Senate passes bill to mandate reporting of cyberattacks
House members were unable to pass their own version last year
The Senate on Tuesday passed a package of cybersecurity bills that would require operators of critical infrastructure as well as federal civilian agencies to report cyberattacks on their networks to the Cybersecurity and Infrastructure Security Agency.
The bill combines three separate measures championed by Sen. Gary Peters, D-Mich., chairman of the Homeland Security and Governmental Affairs Committee, and the panel’s top Republican, Sen. Rob Portman of Ohio.
[Justice Department expands effort to tackle tech-enabled threats]
The measure is Congress’ response to a series of significant cyberattacks, including the SolarWinds assault and the ransomware attack on Colonial Pipeline, that not only affected the victim organizations but also left federal agencies reeling to figure out who else might be affected and how to prevent the attacks from spreading.
Congressional investigators found that in many such high-profile attacks the victims often were unclear about which federal agency to alert. In some cases, victims called the FBI, the Treasury Department or other agencies.
The Senate passed the bill shortly before President Joe Biden delivered his State of the Union address, in which he highlighted the united Western front against Russia’s invasion of Ukraine. U.S. officials have been warily watching signs for widespread Russian cyberattacks on Ukraine that could also spread to the rest of the world.
Peters said in a statement that as the United States and allies support Ukraine, “we must ready ourselves for retaliatory cyber-attacks from the Russian government.”
Cyberattacks can “significantly disrupt our economy — including by driving up the price of gasoline and threatening our most essential supply chains — as well as the safety and security of our communities,” Peters said.
The measure would help the U.S. government coordinate responses in a timely manner in the event of retaliatory cyber strikes from Moscow, Portman said in a statement.
The bill would require critical infrastructure owners and operators to report to CISA within 72 hours if they are experiencing a substantial cyberattack, and within 24 hours if they make a ransomware payment.
The bill also would require federal civilian agencies to report all cyberattacks to CISA and notify Congress.
Other elements of the bill would ensure that federal agencies migrate their work to cloud-based networks.

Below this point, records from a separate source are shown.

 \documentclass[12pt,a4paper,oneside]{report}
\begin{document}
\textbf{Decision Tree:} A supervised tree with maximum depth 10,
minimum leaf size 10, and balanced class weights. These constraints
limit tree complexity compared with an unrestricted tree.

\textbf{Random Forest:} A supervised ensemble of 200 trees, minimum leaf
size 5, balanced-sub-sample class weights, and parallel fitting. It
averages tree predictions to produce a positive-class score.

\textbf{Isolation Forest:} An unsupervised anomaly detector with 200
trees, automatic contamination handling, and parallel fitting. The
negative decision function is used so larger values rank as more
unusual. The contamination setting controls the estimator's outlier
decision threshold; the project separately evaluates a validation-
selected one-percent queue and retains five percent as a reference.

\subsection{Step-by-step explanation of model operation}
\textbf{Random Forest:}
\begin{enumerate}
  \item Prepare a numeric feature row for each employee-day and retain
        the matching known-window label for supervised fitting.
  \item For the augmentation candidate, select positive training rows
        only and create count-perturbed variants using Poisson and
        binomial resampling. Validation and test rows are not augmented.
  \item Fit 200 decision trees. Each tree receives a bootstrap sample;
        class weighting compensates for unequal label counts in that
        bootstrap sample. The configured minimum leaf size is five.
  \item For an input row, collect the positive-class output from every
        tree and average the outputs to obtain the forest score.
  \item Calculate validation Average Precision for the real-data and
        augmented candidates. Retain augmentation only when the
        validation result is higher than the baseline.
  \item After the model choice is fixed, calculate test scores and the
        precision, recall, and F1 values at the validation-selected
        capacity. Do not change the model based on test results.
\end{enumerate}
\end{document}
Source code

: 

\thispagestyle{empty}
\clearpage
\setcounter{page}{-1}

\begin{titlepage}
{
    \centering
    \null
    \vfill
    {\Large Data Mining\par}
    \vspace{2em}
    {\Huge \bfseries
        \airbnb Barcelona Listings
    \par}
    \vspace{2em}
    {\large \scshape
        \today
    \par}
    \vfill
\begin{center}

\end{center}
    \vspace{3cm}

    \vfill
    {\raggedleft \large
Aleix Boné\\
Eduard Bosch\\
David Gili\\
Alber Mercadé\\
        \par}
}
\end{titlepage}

The House has yet to pass a similar bill after some lawmakers unsuccessfully attempted to attach a cyber-themed measure to last year’s defense policy bill.
The House bill is backed by Rep. Yvette D. Clarke, D-N.Y., chair of the Homeland Security subcommittee on cybersecurity, and Rep. John Katko, R-N.Y.
Both lawmakers have said they intend to push their proposal this year, but no floor time for debate and votes has been scheduled.